4. Experimental Results

All results are from the test set using speaker-independent evaluation.

4.1. Expert A (Audio Conformer) Performance

The pure audio model achieves strong baseline performance:

  • Binary Accuracy: ~68%
  • ROC-AUC: ~0.82
  • PR-AUC: ~0.76

4.2. Fusion Model Performance

The ensemble with gating mechanism provides improved predictions:

  • Automatic threshold optimization per class via F1-score grid search
  • Adaptive weighting between audio and retrieval evidence
  • Per-class results show consistent improvements on imbalanced classes

4.3. Visualization & Interpretability

The notebook includes t-SNE visualizations showing:

  • Raw Features vs.

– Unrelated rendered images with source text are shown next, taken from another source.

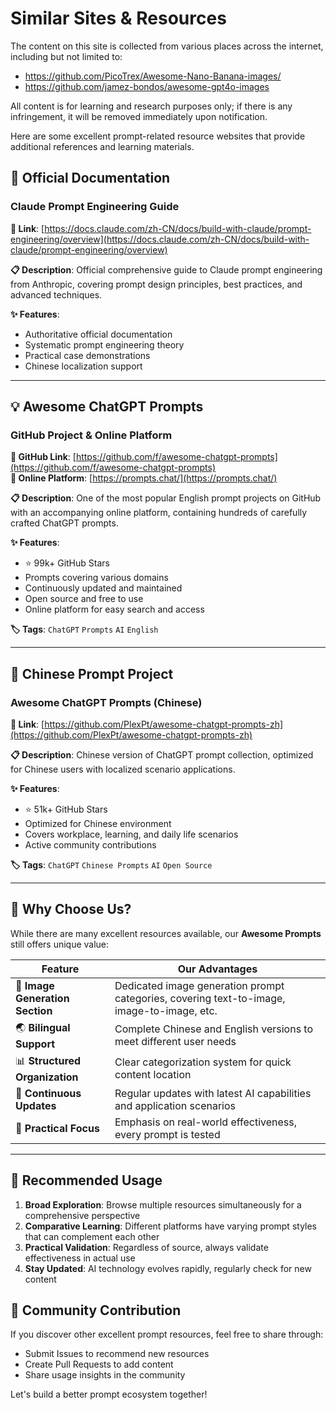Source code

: # Similar Sites & Resources

The content on this site is collected from various places across the internet, including but not limited to:

- https://github.com/PicoTrex/Awesome-Nano-Banana-images/
- https://github.com/jamez-bondos/awesome-gpt4o-images

All content is for learning and research purposes only; if there is any infringement, it will be removed immediately upon notification.

Here are some excellent prompt-related resource websites that provide additional references and learning materials.

## 📖 Official Documentation

### Claude Prompt Engineering Guide
**🔗 Link**: [https://docs.claude.com/zh-CN/docs/build-with-claude/prompt-engineering/overview](https://docs.claude.com/zh-CN/docs/build-with-claude/prompt-engineering/overview)

**📋 Description**: Official comprehensive guide to Claude prompt engineering from Anthropic, covering prompt design principles, best practices, and advanced techniques.

**✨ Features**:
- Authoritative official documentation
- Systematic prompt engineering theory
- Practical case demonstrations
- Chinese localization support

---

## 💡 Awesome ChatGPT Prompts

### GitHub Project & Online Platform
**🔗 GitHub Link**: [https://github.com/f/awesome-chatgpt-prompts](https://github.com/f/awesome-chatgpt-prompts)  
**🔗 Online Platform**: [https://prompts.chat/](https://prompts.chat/)

**📋 Description**: One of the most popular English prompt projects on GitHub with an accompanying online platform, containing hundreds of carefully crafted ChatGPT prompts.

**✨ Features**:
- ⭐ 99k+ GitHub Stars
- Prompts covering various domains
- Continuously updated and maintained
- Open source and free to use
- Online platform for easy search and access

**🏷️ Tags**: `ChatGPT` `Prompts` `AI` `English`

---

## 🎯 Chinese Prompt Project

### Awesome ChatGPT Prompts (Chinese)
**🔗 Link**: [https://github.com/PlexPt/awesome-chatgpt-prompts-zh](https://github.com/PlexPt/awesome-chatgpt-prompts-zh)

**📋 Description**: Chinese version of ChatGPT prompt collection, optimized for Chinese users with localized scenario applications.

**✨ Features**:
- ⭐ 51k+ GitHub Stars
- Optimized for Chinese environment
- Covers workplace, learning, and daily life scenarios
- Active community contributions

**🏷️ Tags**: `ChatGPT` `Chinese Prompts` `AI` `Open Source`

---

## 🌟 Why Choose Us?

While there are many excellent resources available, our **Awesome Prompts** still offers unique value:

| Feature | Our Advantages |
|---------|----------------|
| 🎨 **Image Generation Section** | Dedicated image generation prompt categories, covering text-to-image, image-to-image, etc. |
| 🌏 **Bilingual Support** | Complete Chinese and English versions to meet different user needs |
| 📊 **Structured Organization** | Clear categorization system for quick content location |
| 🔄 **Continuous Updates** | Regular updates with latest AI capabilities and application scenarios |
| 🎯 **Practical Focus** | Emphasis on real-world effectiveness, every prompt is tested |

---

## 💭 Recommended Usage

1. **Broad Exploration**: Browse multiple resources simultaneously for a comprehensive perspective
2. **Comparative Learning**: Different platforms have varying prompt styles that can complement each other
3. **Practical Validation**: Regardless of source, always validate effectiveness in actual use
4. **Stay Updated**: AI technology evolves rapidly, regularly check for new content

## 🤝 Community Contribution

If you discover other excellent prompt resources, feel free to share through:

- Submit Issues to recommend new resources
- Create Pull Requests to add content
- Share usage insights in the community

Let's build a better prompt ecosystem together!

Learned Embeddings: Comparison of baseline Wav2Vec2 pooling vs. metric-learned space
  • Class Separation: Clear clustering of similar stuttering types in the learned embedding space
  • Multi-Label Interactions: Top 12 label co-occurrence combinations visualized by location in embedding space
  • Per-Class Decomposition: 5-subplot grid showing where each stuttering type concentrates in the embedding space

5. Repository Structure

.
├── README.md                           # This file
├── stut-vecs/
│   ├── stut-vec11.ipynb               # Main training & evaluation notebook (TPU-optimized)
│   ├── stut-vec7.ipynb                # Earlier retrieval-augmented experiments
│   └── [other exploratory notebooks]
├── Dataset/
│   ├── SEP-28k_episodes.csv
│   ├── SEP-28k_labels.csv
│   ├── KSoF_release/                  # Kassel State of Fluency auxiliary dataset
│   └── FluencyBank/
├── Notebooks/                         # Organized by feature/architecture
│   ├── mfcc/                          # MFCC-based baselines
│   ├── wav2vec/                       # Wav2Vec2 experiments
│   └── Oth/                           # Other exploration
└── [training outputs, weights, indices]

Main Implementation: All model training and evaluation code is contained in stut-vecs/stut-vec11.ipynb. This notebook:

  • Initializes TPU strategy for distributed training
  • Loads and preprocesses data
  • Trains the metric-learning embedder with MultiLabelSupConLoss
  • Builds FAISS index for k-NN retrieval
  • Trains Expert A (Audio Conformer)
  • Trains Expert B (Neural Retrieval)
  • Trains fusion model with learnable gating
  • Evaluates all components and generates visualizations

6. Usage

Requirements

  • tensorflow ≥ 2.18.0 (with TPU support for distributed training)
  • tensorflow-tpu ≥ 2.18.0 (if using TPU)
  • faiss-cpu or faiss-gpu (for approximate nearest-neighbor search)
  • transformers ≥ 4.0.0 (for Wav2Vec2 model access)
  • numpy, scipy
  • pandas, scikit-learn (for metrics and data manipulation)
  • matplotlib, seaborn (for visualization)
  • audiomentations (for data augmentation)

Installation

pip install tensorflow==2.18.0 tensorflow-tpu==2.18.0 \
  faiss-cpu transformers pandas scikit-learn matplotlib seaborn audiomentations

Running the Full Pipeline

  1. Prepare Data: Ensure SEP-28k dataset is available in the Dataset/ directory
  2. Open Notebook: Launch stut-vecs/stut-vec11.ipynb in Jupyter or Kaggle
  3. TPU/GPU Setup: Configure strategy variable for your hardware (TPU, GPU, or CPU)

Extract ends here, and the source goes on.